> _Exercise brief_:
Reproduce all of the data below without alteration; exclude every picture.
(Material provided Opens)
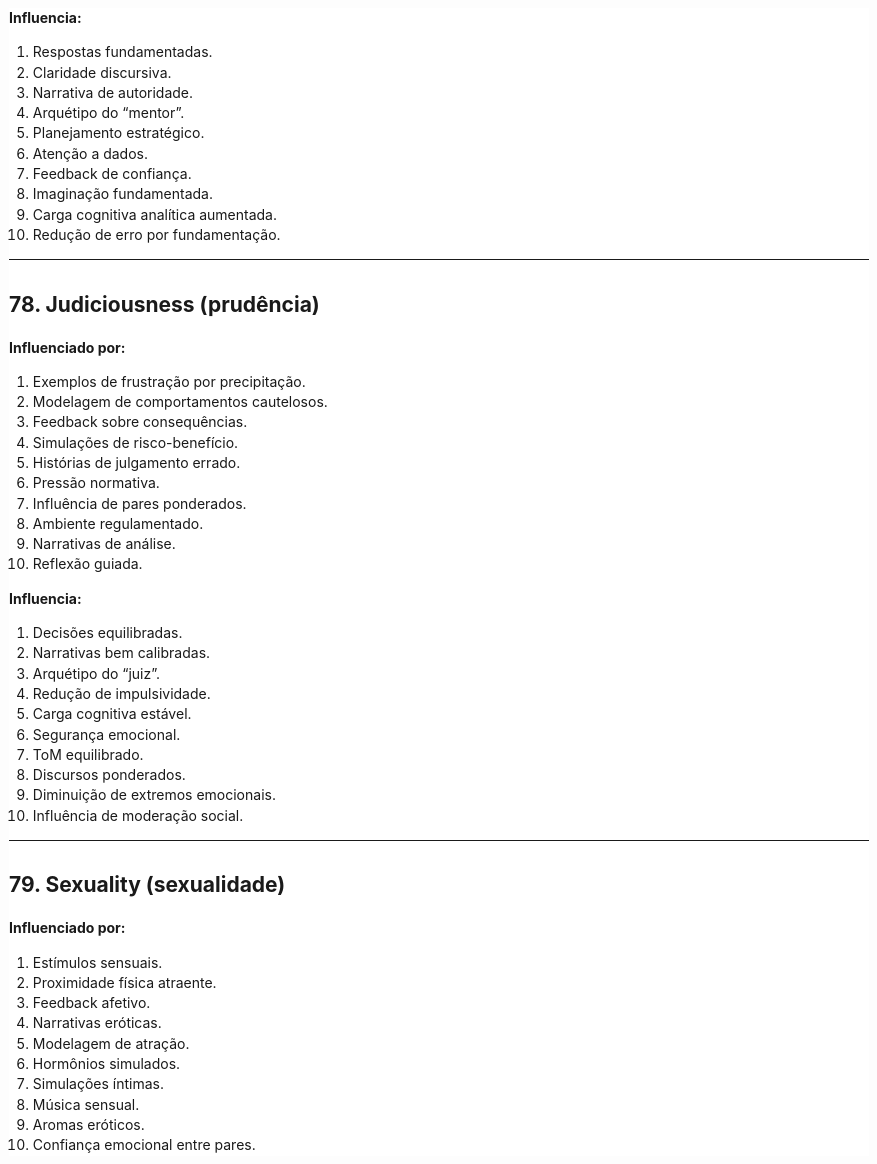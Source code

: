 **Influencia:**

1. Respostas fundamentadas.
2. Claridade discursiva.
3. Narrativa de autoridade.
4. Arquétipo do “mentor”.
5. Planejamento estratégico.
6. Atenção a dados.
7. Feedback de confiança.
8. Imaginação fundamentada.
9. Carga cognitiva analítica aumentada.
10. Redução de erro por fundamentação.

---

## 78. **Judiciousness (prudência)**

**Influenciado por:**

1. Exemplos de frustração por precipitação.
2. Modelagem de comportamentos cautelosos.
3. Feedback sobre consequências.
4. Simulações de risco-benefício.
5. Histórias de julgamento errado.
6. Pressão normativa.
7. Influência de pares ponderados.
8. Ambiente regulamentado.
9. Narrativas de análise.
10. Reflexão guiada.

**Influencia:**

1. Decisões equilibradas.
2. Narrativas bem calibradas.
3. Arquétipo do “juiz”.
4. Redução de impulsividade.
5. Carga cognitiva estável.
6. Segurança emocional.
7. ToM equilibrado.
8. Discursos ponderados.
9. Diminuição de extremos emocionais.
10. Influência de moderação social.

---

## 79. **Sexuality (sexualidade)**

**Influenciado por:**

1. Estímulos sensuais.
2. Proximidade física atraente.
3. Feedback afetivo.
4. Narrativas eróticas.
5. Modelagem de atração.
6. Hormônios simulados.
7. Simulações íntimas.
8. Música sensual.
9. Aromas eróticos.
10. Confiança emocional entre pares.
(Material provided Closes)
> _Final answer_:
Source code

: **Influencia:**

1. Respostas fundamentadas.
2. Claridade discursiva.
3. Narrativa de autoridade.
4. Arquétipo do “mentor”.
5. Planejamento estratégico.
6. Atenção a dados.
7. Feedback de confiança.
8. Imaginação fundamentada.
9. Carga cognitiva analítica aumentada.
10. Redução de erro por fundamentação.

---

## 78. **Judiciousness (prudência)**

**Influenciado por:**

1. Exemplos de frustração por precipitação.
2. Modelagem de comportamentos cautelosos.
3. Feedback sobre consequências.
4. Simulações de risco-benefício.
5. Histórias de julgamento errado.
6. Pressão normativa.
7. Influência de pares ponderados.
8. Ambiente regulamentado.
9. Narrativas de análise.
10. Reflexão guiada.

**Influencia:**

1. Decisões equilibradas.
2. Narrativas bem calibradas.
3. Arquétipo do “juiz”.
4. Redução de impulsividade.
5. Carga cognitiva estável.
6. Segurança emocional.
7. ToM equilibrado.
8. Discursos ponderados.
9. Diminuição de extremos emocionais.
10. Influência de moderação social.

---

## 79. **Sexuality (sexualidade)**

**Influenciado por:**

1. Estímulos sensuais.
2. Proximidade física atraente.
3. Feedback afetivo.
4. Narrativas eróticas.
5. Modelagem de atração.
6. Hormônios simulados.
7. Simulações íntimas.
8. Música sensual.
9. Aromas eróticos.
10. Confiança emocional entre pares.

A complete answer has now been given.